The Kremlin expects the war with Ukraine to become a part of the “fourth world war”.
Andrei Illarionov, a former advisor to the Russian president and now a senior fellow at the Cato Institute's Center for Global Liberty and Prosperity (Washington), said it at a conference in Brussels, UNIAN reports.
The expert is confident that the events in Ukraine cannot be called “the crisis in Ukraine or the Ukrainian crisis”. “This is not a crisis. This is a war. The war in the simplest meaning of the word,” he said.
“This is a Russian-Ukrainian war. To be more precise, this is Putin's war against Ukraine. Most Russians do not support the war. Putin's war against Ukraine is already a long-term one,” the expert is confident.
Speaking about the duration of the war, Illarionov said he was sure that the preparation took at least 11 years. “Since 2003. I can say that certain questions relating to the future war with Ukraine were discussed in my presence. I didn't think the talks would really lead to a real war,” he said.
The expert recalled the year 2004, when preparations for the future occupation and annexation of Crimea were checked during the Orange Revolution. In 2008, Russian JOurnal published the leaked plan of the military command, “in which you will see a detailed draft project of a war against Ukraine”. Information about actions to support separatists in Ukraine began to appear in 2009.
“So, they were preparing the war for a long time. The other matter is that it is a long war that has been continuing for more than 16 months. It was officially launched on July 27, 2013, by Putin's speech in Kyiv on the occasion of the anniversary of the baptism of Kyivan Rus. You can find here clear remarks about the start of the hybrid campaign, an intervention, but not a war,” he thinks.
“Unfortunately, the war won't end in the nearest time,” Illarionov thinks. “We see what Putin says and what he does. We have faced a long-term war. But this is not only Putin's war against Ukraine,” the expert is confident.
He recalled problems with Georgia, Armenia, Azerbaijan, Transnistria and Kazakhstan. “Putin said Kazakhstan didn't have historical statehood. It means that the state without historical statehood can lose it when Nazarbayev is not here,” the expert said, pointing at the events in Latgale, a region in eastern Latvia with Russian-speaking population, in the past few weeks.
“He [Putin] has the same intention he had in Crimea and eastern Ukraine. He uses the same approach. This is not a challenge only to post-Soviet countries. This is a challenge for the entire EU and NATO. And there's no answer to the challenge,” Illarionov said.
The expert says these actions are aimed at “breaking Europe's order of the last few decades”.
Illarionov also turned attention to Putin's latest speeches in Valdai and Sochi “that are important for any European policy”. He compared the speeches to Adolf Hitler's letters to UK prime minister Chamberlain on 23 and 25 August 1939, in which Hitler offered to change the world order.
The expert says the letters and Putin's speeches have 25 common points. “Almost the same words, sentences and ideas.

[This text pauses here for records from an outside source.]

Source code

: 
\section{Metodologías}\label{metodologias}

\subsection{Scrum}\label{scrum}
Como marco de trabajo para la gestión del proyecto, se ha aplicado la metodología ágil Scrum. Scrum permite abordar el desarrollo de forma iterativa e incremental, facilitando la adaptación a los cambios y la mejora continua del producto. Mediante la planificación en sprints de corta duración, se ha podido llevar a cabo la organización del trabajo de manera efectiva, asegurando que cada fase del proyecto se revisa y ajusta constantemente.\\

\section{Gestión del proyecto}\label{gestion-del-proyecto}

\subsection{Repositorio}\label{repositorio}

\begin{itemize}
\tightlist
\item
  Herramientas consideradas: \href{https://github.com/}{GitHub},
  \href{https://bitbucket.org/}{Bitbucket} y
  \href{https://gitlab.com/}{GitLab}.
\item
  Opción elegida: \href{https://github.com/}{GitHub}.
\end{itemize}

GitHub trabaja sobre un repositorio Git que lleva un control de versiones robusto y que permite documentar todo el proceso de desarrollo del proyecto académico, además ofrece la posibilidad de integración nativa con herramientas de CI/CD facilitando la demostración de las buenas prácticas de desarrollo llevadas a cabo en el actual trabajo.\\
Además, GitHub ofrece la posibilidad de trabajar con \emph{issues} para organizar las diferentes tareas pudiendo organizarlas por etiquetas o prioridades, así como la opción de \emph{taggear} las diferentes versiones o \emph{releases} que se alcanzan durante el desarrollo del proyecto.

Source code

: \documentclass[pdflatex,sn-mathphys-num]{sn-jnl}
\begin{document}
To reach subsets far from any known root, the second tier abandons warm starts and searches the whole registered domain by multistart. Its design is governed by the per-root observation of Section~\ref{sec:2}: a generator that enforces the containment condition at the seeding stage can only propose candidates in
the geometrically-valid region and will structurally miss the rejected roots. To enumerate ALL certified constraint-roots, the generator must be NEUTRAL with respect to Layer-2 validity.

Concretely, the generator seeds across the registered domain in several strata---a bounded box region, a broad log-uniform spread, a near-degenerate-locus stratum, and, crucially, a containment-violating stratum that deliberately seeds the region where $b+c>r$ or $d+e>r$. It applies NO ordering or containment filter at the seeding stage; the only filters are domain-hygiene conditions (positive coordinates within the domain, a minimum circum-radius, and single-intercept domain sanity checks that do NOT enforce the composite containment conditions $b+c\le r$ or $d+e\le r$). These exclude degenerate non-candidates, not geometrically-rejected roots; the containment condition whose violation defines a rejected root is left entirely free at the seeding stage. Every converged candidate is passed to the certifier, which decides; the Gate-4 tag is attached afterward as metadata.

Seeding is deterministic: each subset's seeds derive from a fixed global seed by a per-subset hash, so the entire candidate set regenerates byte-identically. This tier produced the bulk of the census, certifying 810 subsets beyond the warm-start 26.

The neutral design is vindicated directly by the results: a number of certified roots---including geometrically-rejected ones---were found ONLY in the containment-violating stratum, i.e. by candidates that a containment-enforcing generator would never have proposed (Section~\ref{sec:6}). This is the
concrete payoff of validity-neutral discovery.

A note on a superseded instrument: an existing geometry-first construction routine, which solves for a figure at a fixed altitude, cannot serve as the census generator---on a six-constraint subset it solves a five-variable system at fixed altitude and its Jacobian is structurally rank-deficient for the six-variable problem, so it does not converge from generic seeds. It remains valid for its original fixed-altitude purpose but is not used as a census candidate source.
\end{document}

We spoke some months ago about Putin's idea to restore the so called “Russian world”. The idea is out-of-date now. Ambitions are more far-reaching. They include the proposals to change the world order, the international system existing since World War II. We now see not just regional problems, such as Putin's war against Ukraine or a war against neighbours in the post-Soviet area, but a war against the EU and NATO. It is an intention to change the entire world order,” Illarionov said.
According to him, Putin and “his propaganda machinery said clearly that it is the fourth world war”. “It is obviously for you if you listen to them. They regard the cold war as the third world war and say the fourth world war must change the game rules,” the expert thinks.

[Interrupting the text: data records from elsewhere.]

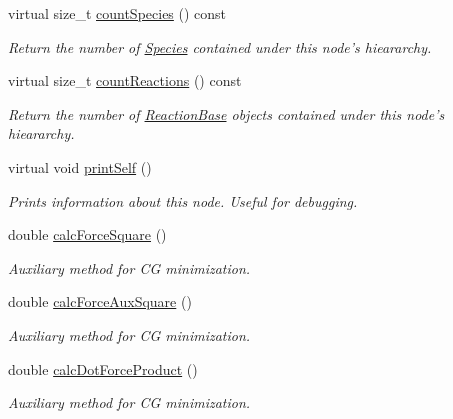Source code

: \begin{DoxyCompactItemize}
virtual size\+\_\+t \hyperlink{classComponent_ae4b35cc8ce749e1219bec0eeea16b4bc}{count\+Species} () const 
\begin{DoxyCompactList}\small\item\em Return the number of \hyperlink{classSpecies}{Species} contained under this node's hieararchy. \end{DoxyCompactList}\item 
virtual size\+\_\+t \hyperlink{classComponent_a446ee3fa9e36a6b56642a9d2a14d983d}{count\+Reactions} () const 
\begin{DoxyCompactList}\small\item\em Return the number of \hyperlink{classReactionBase}{Reaction\+Base} objects contained under this node's hieararchy. \end{DoxyCompactList}\item 
virtual void \hyperlink{classComponent_a871fbdc783ea600ed667dd37eb8adf1e}{print\+Self} ()
\begin{DoxyCompactList}\small\item\em Prints information about this node. Useful for debugging. \end{DoxyCompactList}\end{DoxyCompactItemize}
{\bf }\par
\begin{DoxyCompactItemize}
\item 
double \hyperlink{classBead_a8f10459bad94f72599f2e239644c4421}{calc\+Force\+Square} ()
\begin{DoxyCompactList}\small\item\em Auxiliary method for C\+G minimization. \end{DoxyCompactList}\item 
double \hyperlink{classBead_a82e3c084cb26f343b5de59619c854f2b}{calc\+Force\+Aux\+Square} ()
\begin{DoxyCompactList}\small\item\em Auxiliary method for C\+G minimization. \end{DoxyCompactList}\item 
double \hyperlink{classBead_a3df6e55d379663d002c73651a24718f5}{calc\+Dot\+Force\+Product} ()
\begin{DoxyCompactList}\small\item\em Auxiliary method for C\+G minimization. \end{DoxyCompactList}\end{DoxyCompactItemize}


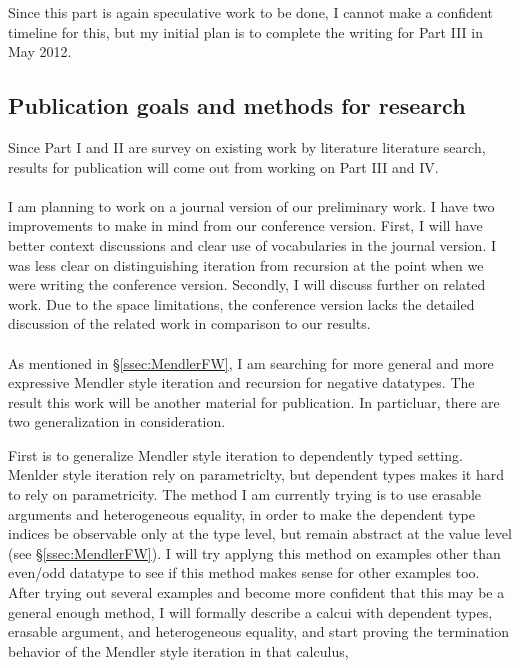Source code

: Since this part is again speculative work to be done, I cannot make a confident
timeline for this, but my initial plan is to complete the writing for Part III
in May 2012.

\subsection{Publication goals and methods for research}
Since Part I and II are survey on existing work by literature literature search,
results for publication will come out from working on Part III and IV.

\paragraph{}
I am planning to work on a journal version of our preliminary work.
I have two improvements to make in mind from our conference version.
First, I will have better context discussions and clear use of vocabularies
in the journal version. I was less clear on distinguishing iteration from
recursion at the point when we were writing the conference version.
Secondly, I will discuss further on related work. Due to the space limitations,
the conference version lacks the detailed discussion of the related work
in comparison to our results.

\paragraph{}
As mentioned in \S\ref{ssec:MendlerFW}, I am searching for more general and
more expressive Mendler style iteration and recursion for negative datatypes.
The result this work will be another material for publication.
In particluar, there are two generalization in consideration.

First is to generalize Mendler style iteration to dependently typed setting.
Menlder style iteration rely on parametriclty, but dependent types makes it
hard to rely on parametricity. The method I am currently trying is to use
erasable arguments and heterogeneous equality, in order to make
the dependent type indices be observable only at the type level,
but remain abstract at the value level (see \S\ref{ssec:MendlerFW}).
I will try applyng this method on examples other than even/odd datatype
to see if this method makes sense for other examples too. After trying out
several examples and become more confident that this may be a general enough
method, I will formally describe a calcui with dependent types, erasable
argument, and heterogeneous equality, and start proving the termination
behavior of the Mendler style iteration in that calculus,

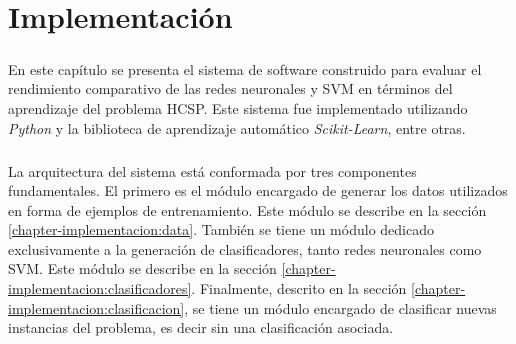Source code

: \chapter{Implementación} \label{chapter-implementation}

\paragraph{} En este capítulo se presenta el sistema de software construido para evaluar el rendimiento comparativo de las redes neuronales y SVM en términos del aprendizaje del problema HCSP. Este sistema fue implementado utilizando \textit{Python} y la biblioteca de aprendizaje automático \textit{Scikit-Learn}, entre otras.

\paragraph{} La arquitectura del sistema está conformada por tres componentes fundamentales. El primero es el módulo encargado de generar los datos utilizados en forma de ejemplos de entrenamiento. Este módulo se describe en la sección \ref{chapter-implementacion:data}. También se tiene un módulo dedicado exclusivamente a la generación de clasificadores, tanto redes neuronales como SVM. Este módulo se describe en la sección \ref{chapter-implementacion:clasificadores}. Finalmente, descrito en la sección \ref{chapter-implementacion:clasificacion}, se tiene un módulo encargado de clasificar nuevas instancias del problema, es decir sin una clasificación asociada.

Illarionov mentioned two aspects of the confrontation. “This is an information war, or to be more precise, a disinformation war in all languages that creates a new vision of the world order. Unfortunately, we have to admit that they have achieved certain success both in Russia and other countries,” he said.
Another aspect is what the former president's advisor calls “nuclear blackmail”. “This is the most dangerous thing. Any responsible politician in Europe or America will do his best to prevent a nuclear war. The message of the Valdai-Sochi speeches is very clear: you must accept the new world order, otherwise I will threaten you with nuclear weapons. This is the challenge that the world cannot respond to yet,” the experts said about Putin's speeches.
Illarionov is confident the war can end “only when Russia becomes a free democratic state”. “Risks and threats will exist for as long as Russia remains dictatorial,” Illarionov thinks.